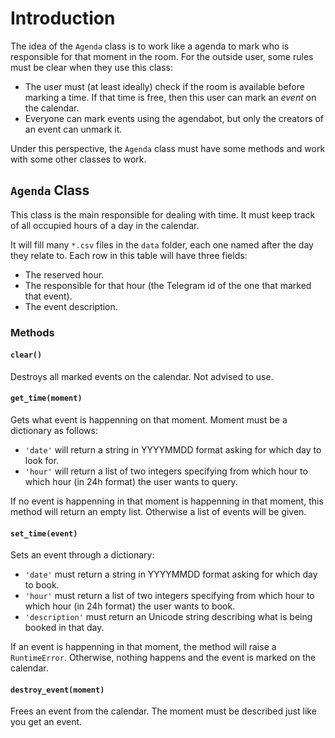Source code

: # Introduction

The idea of the `Agenda` class is to work like a agenda to mark who is responsible for that moment in the room. For the outside user, some rules must be clear when they use this class:

- The user must (at least ideally) check if the room is available before marking a time. If that time is free, then this user can mark an _event_ on the calendar.
- Everyone can mark events using the agendabot, but only the creators of an event can unmark it.

Under this perspective, the `Agenda` class must have some methods and work with some other classes to work.

## `Agenda` Class ##

This class is the main responsible for dealing with time. It must keep track of all occupied hours of a day in the calendar.

It will fill many `*.csv` files in the `data` folder, each one named after the day they relate to. Each row in this table will have three fields:

- The reserved hour.
- The responsible for that hour (the Telegram id of the one that marked that event).
- The event description.

### Methods ###

#### `clear()`

Destroys all marked events on the calendar. Not advised to use.

#### `get_time(moment)`

Gets what event is happenning on that moment. Moment must be a dictionary as follows:

- `'date'` will return a string in YYYYMMDD format asking for which day to look for.
- `'hour'` will return a list of two integers specifying from which hour to which hour (in 24h format) the user wants to query.

If no event is happenning in that moment is happenning in that moment, this method will return an empty list. Otherwise a list of events will be given.

#### `set_time(event)`

Sets an event through a dictionary:

- `'date'` must return a string in YYYYMMDD format asking for which day to book.
- `'hour'` must return a list of two integers specifying from which hour to which hour (in 24h format) the user wants to book.
- `'description'` must return an Unicode string describing what is being booked in that day.

If an event is happenning in that moment, the method will raise a `RuntimeError`. Otherwise, nothing happens and the event is marked on the calendar.

#### `destroy_event(moment)`

Frees an event from the calendar. The moment must be described just like you get an event.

REQUIRED WORK: Number of lines above with the word "list": supply it alone.

EXPECTED ANSWER: 3